Parochial Church Council secretary Sylvia Welberry said: ‘Some of the thick stones on the roof are now splitting and flaking so water is getting in and causing damage. The total cost will be around £260,000 and the villagers have come together really well, there has been a great deal of local support from churchgoers and non-churchgoers.’
This has not simply been a matter of raising the money and fixing the roof, though. St Peter’s is a Grade One listed building where villagers have worshipped for well over a thousand years and English Heritage and the Ancient Building Trust insisted the new roof should be identical to the old one.
Sylvia added: ‘We think the stone used on the roof came from a quarry in the Trough of Bowland which closed many years ago. Fortunately we have found that the stones on the church hall roof are the same and we have been given permission to replace the roof of the hall with slates.
‘The church is going to have a hat on for about nine months while the roof is replaced. The job is complicated by the fact that the roof is so heavy and we are going to have to take all the plaster down inside the church and replace that.
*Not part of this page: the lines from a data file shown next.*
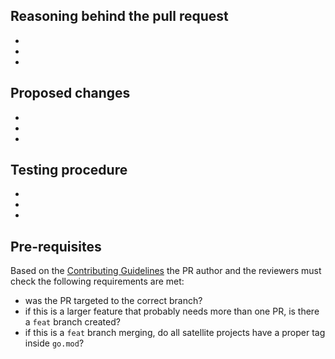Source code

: ## Reasoning behind the pull request
- 
- 
- 
  
## Proposed changes
- 
- 
- 

## Testing procedure
- 
- 
- 

## Pre-requisites

Based on the [Contributing Guidelines](https://github.com/TerraDharitri/drt-go-chain/blob/main/.github/CONTRIBUTING.md#branches-management) the PR author and the reviewers must check the following requirements are met:
- was the PR targeted to the correct branch?
- if this is a larger feature that probably needs more than one PR, is there a `feat` branch created?
- if this is a `feat` branch merging, do all satellite projects have a proper tag inside `go.mod`?
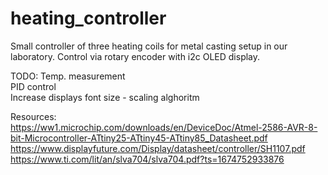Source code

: # heating_controller
Small controller of three heating coils for metal casting setup in our laboratory. Control via rotary encoder with i2c OLED display.

TODO:
Temp. measurement<br />
PID control<br />
Increase displays font size - scaling alghoritm<br />

Resources:<br />
https://ww1.microchip.com/downloads/en/DeviceDoc/Atmel-2586-AVR-8-bit-Microcontroller-ATtiny25-ATtiny45-ATtiny85_Datasheet.pdf<br />
https://www.displayfuture.com/Display/datasheet/controller/SH1107.pdf<br />
https://www.ti.com/lit/an/slva704/slva704.pdf?ts=1674752933876

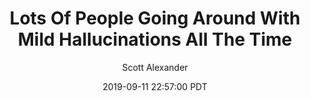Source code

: ---
layout: podcast
title: "Lots Of People Going Around With Mild Hallucinations All The Time"
author: Scott Alexander
description: https://slatestarcodex.com/2019/09/11/lots-of-people-going-around-with-mild-hallucinations-all-the-time/
date: 2019-09-11 22:57:00 PDT
length: 2893397
duration: 723
guid: lots-of-people-going-around-with-mild-hallucinations-all-the-time
---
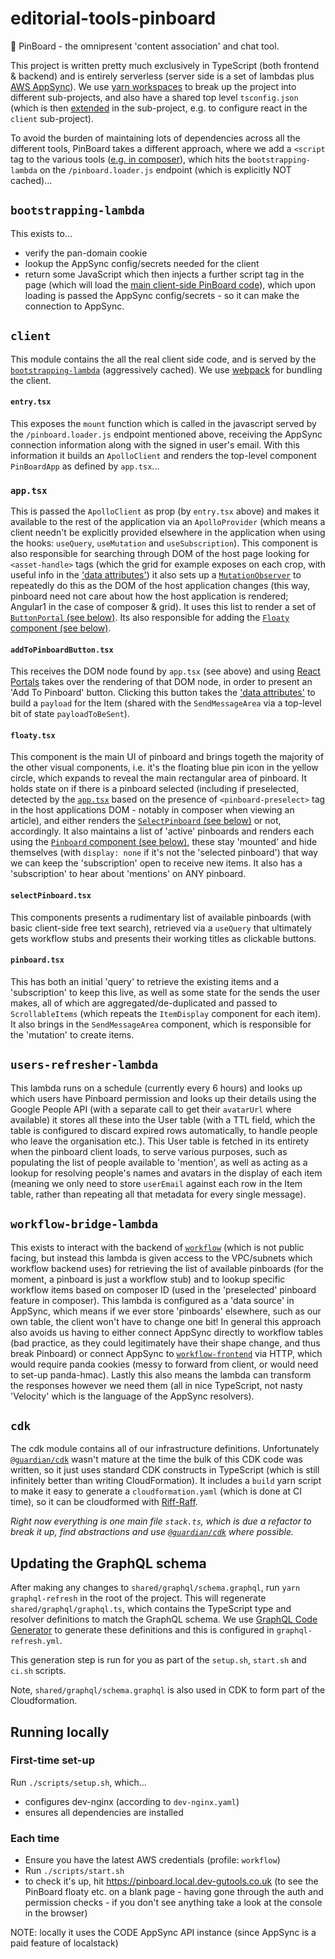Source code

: # editorial-tools-pinboard

📌 PinBoard - the omnipresent 'content association' and chat tool.

This project is written pretty much exclusively in TypeScript (both frontend & backend) and is entirely serverless (server side is a set of lambdas plus [AWS AppSync](https://aws.amazon.com/appsync/)). We use [yarn workspaces](https://classic.yarnpkg.com/en/docs/workspaces/) to break up the project into different sub-projects, and also have a shared top level `tsconfig.json` (which is then [extended](https://www.typescriptlang.org/tsconfig#extends) in the sub-project, e.g. to configure react in the `client` sub-project).

To avoid the burden of maintaining lots of dependencies across all the different tools, PinBoard takes a different approach, where we add a `<script` tag to the various tools ([e.g. in composer](https://github.com/guardian/flexible-content/blame/f9d37a49b0690a67952d2ccccf5255ab3dd7a3a6/flexible-content-composer-backend/src/main/webapp/WEB-INF/scalate-admin/composer.ssp#L106-L108)), which hits the `bootstrapping-lambda` on the `/pinboard.loader.js` endpoint (which is explicitly NOT cached)...

## `bootstrapping-lambda`

This exists to...

- verify the pan-domain cookie
- lookup the AppSync config/secrets needed for the client
- return some JavaScript which then injects a further script tag in the page (which will load the [main client-side PinBoard code](#client)), which upon loading is passed the AppSync config/secrets - so it can make the connection to AppSync.

## `client`

This module contains the all the real client side code, and is served by the [`bootstrapping-lambda`](#bootstrapping-lambda) (aggressively cached). We use [webpack](https://webpack.js.org/) for bundling the client.

#### `entry.tsx`

This exposes the `mount` function which is called in the javascript served by the `/pinboard.loader.js` endpoint mentioned above, receiving the AppSync connection information along with the signed in user's email. With this information it builds an `ApolloClient` and renders the top-level component `PinBoardApp` as defined by `app.tsx`...

### `app.tsx`

This is passed the `ApolloClient` as prop (by `entry.tsx` above) and makes it available to the rest of the application via an `ApolloProvider` (which means a client needn't be explicitly provided elsewhere in the application when using the hooks: `useQuery`, `useMutation` and `useSubscription`). This component is also responsible for searching through DOM of the host page looking for `<asset-handle>` tags (which the grid for example exposes on each crop, with useful info in the ['data attributes'](https://developer.mozilla.org/en-US/docs/Learn/HTML/Howto/Use_data_attributes)) it also sets up a [`MutationObserver`](https://developer.mozilla.org/en-US/docs/Web/API/MutationObserver) to repeatedly do this as the DOM of the host application changes (this way, pinboard need not care about how the host application is rendered; Angular1 in the case of composer & grid). It uses this list to render a set of [`ButtonPortal` (see below)](#addToPinboardButtontsx). Its also responsible for adding the [`Floaty` component (see below)](#floatytsx).

#### `addToPinboardButton.tsx`

This receives the DOM node found by `app.tsx` (see above) and using [React Portals](https://reactjs.org/docs/portals.html) takes over the rendering of that DOM node, in order to present an 'Add To Pinboard' button. Clicking this button takes the ['data attributes'](https://developer.mozilla.org/en-US/docs/Learn/HTML/Howto/Use_data_attributes) to build a `payload` for the Item (shared with the `SendMessageArea` via a top-level bit of state `payloadToBeSent`).

#### `floaty.tsx`

This component is the main UI of pinboard and brings togeth the majority of the other visual components, i.e. it's the floating blue pin icon in the yellow circle, which expands to reveal the main rectangular area of pinboard. It holds state on if there is a pinboard selected (including if preselected, detected by the [`app.tsx`](#apptsx) based on the presence of `<pinboard-preselect>` tag in the host applications DOM - notably in composer when viewing an article), and either renders the [`SelectPinboard` (see below)](#selectPinboardtsx) or not, accordingly. It also maintains a list of 'active' pinboards and renders each using the [`Pinboard` component (see below)](#pinboardtsx), these stay 'mounted' and hide themselves (with `display: none` if it's not the 'selected pinboard') that way we can keep the 'subscription' open to receive new items. It also has a 'subscription' to hear about 'mentions' on ANY pinboard.

#### `selectPinboard.tsx`

This components presents a rudimentary list of available pinboards (with basic client-side free text search), retrieved via a `useQuery` that ultimately gets workflow stubs and presents their working titles as clickable buttons.

#### `pinboard.tsx`

This has both an initial 'query' to retrieve the existing items and a 'subscription' to keep this live, as well as some state for the sends the user makes, all of which are aggregated/de-duplicated and passed to `ScrollableItems` (which repeats the `ItemDisplay` component for each item). It also brings in the `SendMessageArea` component, which is responsible for the 'mutation' to create items.

## `users-refresher-lambda`

This lambda runs on a schedule (currently every 6 hours) and looks up which users have Pinboard permission and looks up their details using the Google People API (with a separate call to get their `avatarUrl` where available) it stores all these into the User table (with a TTL field, which the table is configured to discard expired rows automatically, to handle people who leave the organisation etc.). This User table is fetched in its entirety when the pinboard client loads, to serve various purposes, such as populating the list of people available to 'mention', as well as acting as a lookup for resolving people's names and avatars in the display of each item (meaning we only need to store `userEmail` against each row in the Item table, rather than repeating all that metadata for every single message).

## `workflow-bridge-lambda`

This exists to interact with the backend of [`workflow`](https://github.com/guardian/workflow) (which is not public facing, but instead this lambda is given access to the VPC/subnets which workflow backend uses) for retrieving the list of available pinboards (for the moment, a pinboard is just a workflow stub) and to lookup specific workflow items based on composer ID (used in the 'preselected' pinboard feature in composer). This lambda is configured as a 'data source' in AppSync, which means if we ever store 'pinboards' elsewhere, such as our own table, the client won't have to change one bit! In general this approach also avoids us having to either connect AppSync directly to workflow tables (bad practice, as they could legitimately have their shape change, and thus break Pinboard) or connect AppSync to [`workflow-frontend`](https://github.com/guardian/workflow-frontend) via HTTP, which would require panda cookies (messy to forward from client, or would need to set-up panda-hmac). Lastly this also means the lambda can transform the responses however we need them (all in nice TypeScript, not nasty 'Velocity' which is the language of the AppSync resolvers).

## `cdk`

The cdk module contains all of our infrastructure definitions. Unfortunately [`@guardian/cdk`](https://github.com/guardian/cdk) wasn't mature at the time the bulk of this CDK code was written, so it just uses standard CDK constructs in TypeScript (which is still infinitely better than writing CloudFormation). It includes a `build` yarn script to make it easy to generate a `cloudformation.yaml` (which is done at CI time), so it can be cloudformed with [Riff-Raff](https://github.com/guardian/riff-raff).

_Right now everything is one main file `stack.ts`, which is due a refactor to break it up, find abstractions and use [`@guardian/cdk`](https://github.com/guardian/cdk) where possible._

## Updating the GraphQL schema

After making any changes to `shared/graphql/schema.graphql`, run `yarn graphql-refresh` in the root of the project. This will regenerate `shared/graphql/graphql.ts`, which contains the TypeScript type and resolver definitions to match the GraphQL schema. We use [GraphQL Code Generator](https://graphql-code-generator.com/) to generate these definitions and this is configured in `graphql-refresh.yml`.

This generation step is run for you as part of the `setup.sh`, `start.sh` and `ci.sh` scripts.

Note, `shared/graphql/schema.graphql` is also used in CDK to form part of the Cloudformation.

## Running locally

### First-time set-up

Run `./scripts/setup.sh`, which...

- configures dev-nginx (according to `dev-nginx.yaml`)
- ensures all dependencies are installed

### Each time

- Ensure you have the latest AWS credentials (profile: `workflow`)
- Run `./scripts/start.sh`
- to check it's up, hit https://pinboard.local.dev-gutools.co.uk (to see the PinBoard floaty etc. on a blank page - having gone through the auth and permission checks - if you don't see anything take a look at the console in the browser)

NOTE: locally it uses the CODE AppSync API instance (since AppSync is a paid feature of localstack)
Hopefully the work will make the roof good for another 200 years.’
Work is underway already on replacing the roof of the church hall and refurbishing its interior which has remained largely unchanged since it was converted from stables in the 1970s. The renovated hall will have new toilets, catering facilities and a parish office as well as a function room.
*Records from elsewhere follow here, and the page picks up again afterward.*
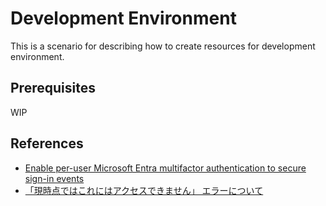# Development Environment

This is a scenario for describing how to create resources for development environment.

## Prerequisites

WIP

## References

- [Enable per-user Microsoft Entra multifactor authentication to secure sign-in events](https://learn.microsoft.com/entra/identity/authentication/howto-mfa-userstates)
- [「現時点ではこれにはアクセスできません」 エラーについて](https://jpazureid.github.io/blog/azure-active-directory/conditional-cannot-access-rightnow/)
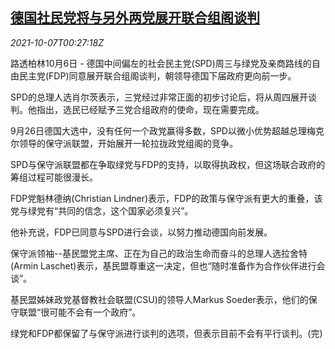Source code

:<!--1633566663000-->
[德国社民党将与另外两党展开联合组阁谈判](https://cn.reuters.com/article/germany-politics-1006-wedn-idCNKBS2GX00L)
------

<div><i>2021-10-07T00:27:18Z</i></div><p>路透柏林10月6日 - 德国中间偏左的社会民主党(SPD)周三与绿党及亲商路线的自由民主党(FDP)同意展开联合组阁谈判，朝领导德国下届政府更向前一步。</p><p>SPD的总理人选肖尔茨表示，三党经过非常正面的初步讨论后，将从周四展开谈判。他指出，选民已经赋予三党合组政府的使命，现在需要完成。</p><p>9月26日德国大选中，没有任何一个政党赢得多数，SPD以微小优势超越总理梅克尔领导的保守派联盟，开始展开一轮拉拢政党组阁的竞争。</p><p>SPD与保守派联盟都在争取绿党与FDP的支持，以取得执政权，但这场联合政府的筹组过程可能很漫长。</p><p>FDP党魁林德纳(Christian Lindner)表示，FDP的政策与保守派有更大的重叠，该党与绿党有“共同的信念，这个国家必须复兴”。</p><p>他补充说，FDP已同意与SPD进行会谈，以努力推动德国向前发展。</p><p>保守派领袖--基民盟党主席、正在为自己的政治生命而奋斗的总理人选拉舍特(Armin Laschet)表示，基民盟尊重这一决定，但也“随时准备作为合作伙伴进行会谈”。</p><p>基民盟姊妹政党基督教社会联盟(CSU)的领导人Markus Soeder表示，他们的保守联盟“很可能不会有一个政府”。</p><p>绿党和FDP都保留了与保守派进行谈判的选项，但表示目前不会有平行谈判。(完)</p>
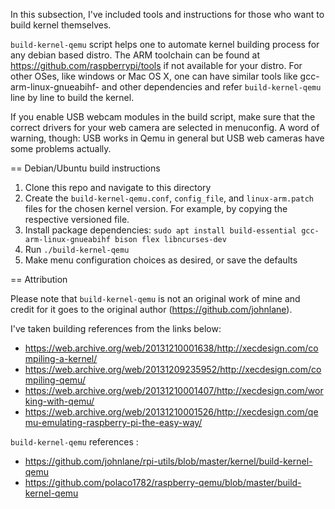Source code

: In this subsection, I've included tools and instructions for those who want to build kernel themselves.

`build-kernel-qemu` script helps one to automate kernel building process for any debian based distro.
The ARM toolchain can be found at https://github.com/raspberrypi/tools if not available for your distro.
For other OSes, like windows or Mac OS X, one can have similar tools like gcc-arm-linux-gnueabihf- and other dependencies and refer `build-kernel-qemu` line by line to build the kernel.

If you enable USB webcam modules in the build script, make sure that the correct drivers for your web camera are selected in menuconfig.
A word of warning, though: USB works in Qemu in general but USB web cameras have some problems actually.

== Debian/Ubuntu build instructions
1. Clone this repo and navigate to this directory
2. Create the `build-kernel-qemu.conf`, `config_file`, and `linux-arm.patch` files for the chosen kernel version.
   For example, by copying the respective versioned file.
3. Install package dependencies: `sudo apt install build-essential gcc-arm-linux-gnueabihf bison flex libncurses-dev`
4. Run `./build-kernel-qemu`
5. Make menu configuration choices as desired, or save the defaults

== Attribution

Please note that `build-kernel-qemu` is not an original work of mine and credit for it goes to the original author (https://github.com/johnlane).

I've taken building references from the links below:

- https://web.archive.org/web/20131210001638/http://xecdesign.com/compiling-a-kernel/
- https://web.archive.org/web/20131209235952/http://xecdesign.com/compiling-qemu/
- https://web.archive.org/web/20131210001407/http://xecdesign.com/working-with-qemu/
- https://web.archive.org/web/20131210001526/http://xecdesign.com/qemu-emulating-raspberry-pi-the-easy-way/

`build-kernel-qemu` references :

- https://github.com/johnlane/rpi-utils/blob/master/kernel/build-kernel-qemu
- https://github.com/polaco1782/raspberry-qemu/blob/master/build-kernel-qemu
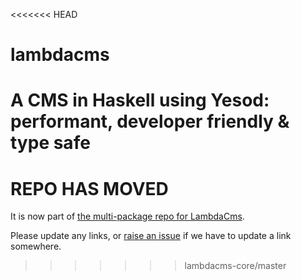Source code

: <<<<<<< HEAD
# lambdacms
A CMS in Haskell using Yesod: performant, developer friendly &amp; type safe
=======
REPO HAS MOVED
==============

It is now part of
[the multi-package repo for LambdaCms](https://github.org/lambdacms/lambdacms).

Please update any links, or
[raise an issue](https://github.org/lambdacms/lambdacms/issues)
if we have to update a link somewhere.
>>>>>>> lambdacms-core/master
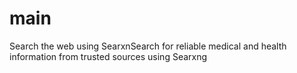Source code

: # main
Search the web using SearxnSearch for reliable medical and health information from trusted sources using Searxng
And while parishioners will enjoy all that’s new in the church hall, many of the hundreds of visitors to St Peter’s church are drawn there by its history and ancient artefacts. It was built in about the eighth century, at around the same time as St Patrick’s chapel, the ruins of which stand just a few yards away.
Among the treasures on show in St Peter’s are a Roman altar and a stone which is thought to have covered the grave of a crusader but arguably the most impressive relic is the Hogback Stone. Thought to have once covered a Viking leader’s grave, the stone was discovered buried in the churchyard in the early 19th century and was brought into the church in the 1960s.
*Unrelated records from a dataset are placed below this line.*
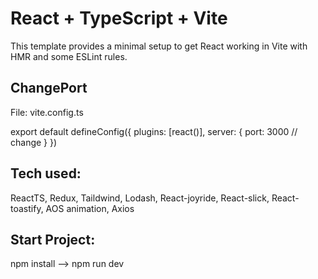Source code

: # React + TypeScript + Vite

This template provides a minimal setup to get React working in Vite with HMR and some ESLint rules.

## ChangePort
File: vite.config.ts

export default defineConfig({
  plugins: [react()],
  server: {
    port: 3000 // change
  }
})


## Tech used:
 ReactTS, Redux, Taildwind, Lodash, React-joyride, React-slick, React-toastify, AOS animation, Axios

## Start Project:
 npm install --> npm run dev


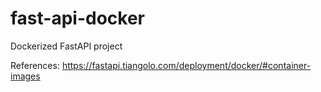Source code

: # fast-api-docker
Dockerized FastAPI project

References:
https://fastapi.tiangolo.com/deployment/docker/#container-images
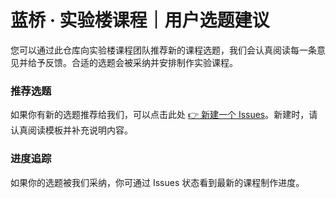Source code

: # 蓝桥 · 实验楼课程｜用户选题建议

您可以通过此仓库向实验楼课程团队推荐新的课程选题，我们会认真阅读每一条意见并给予反馈。合适的选题会被采纳并安排制作实验课程。

### 推荐选题

如果你有新的选题推荐给我们，可以点击此处 [👉 新建一个 Issues](https://github.com/huhuhang/suggestion/issues/new/choose)。新建时，请认真阅读模板并补充说明内容。

### 进度追踪

如果你的选题被我们采纳，你可通过 Issues 状态看到最新的课程制作进度。
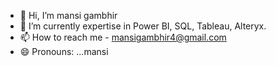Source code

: - 👋 Hi, I’m mansi gambhir
- 🌱 I’m currently expertise in Power BI, SQL, Tableau, Alteryx.
- 📫 How to reach me - mansigambhir4@gmail.com
- 😄 Pronouns: ...mansi
<!---
man-gam/man-gam is a ✨ special ✨ repository because its `README.md` (this file) appears on your GitHub profile.
You can click the Preview link to take a look at your changes.
--->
Church guide Neil Hastie said: ‘It is ornately decorated with carvings depicting Norse mythological stories and characters. On one side is the tale of Sigmund who escaped death at the jaws of a wolf and on the other side the legend of his son Sigurd the dragon slayer.’
While much of the money for the renovation work has been donated by the people of Heysham and others with a connection to the church, more is still needed.
For information on other fundraising activities, or to donate, go to heyshamparish.co.uk
While you’re there
Archaeological research has found that people have lived near the seaside village of Heysham for about 12,000 years. There are many historic sites around the village timeless beautiful views across Morecambe Bay.
The Heysham Heritage Centre has displays and information on much of the village’s history, and enthusiastic volunteers on hand to share their knowledge of the village.
There are cafés and a pub and the rocky seashore offers some wonderful spots for picnics.
The village is now synonymous with the nuclear power station, a huge grey box of a building visible from many miles away.
Ferries sail from Heysham port to the Isle of Man, the Republic of Ireland and Northern Ireland.
The village is home to Lancashire’s finest window display which features a Mesolithic flint tool, gas regulators priced at £2 each, a pair of life size plaster feet, bottles of wild nettle cordial, a collection of knitting needles and a mini steam iron.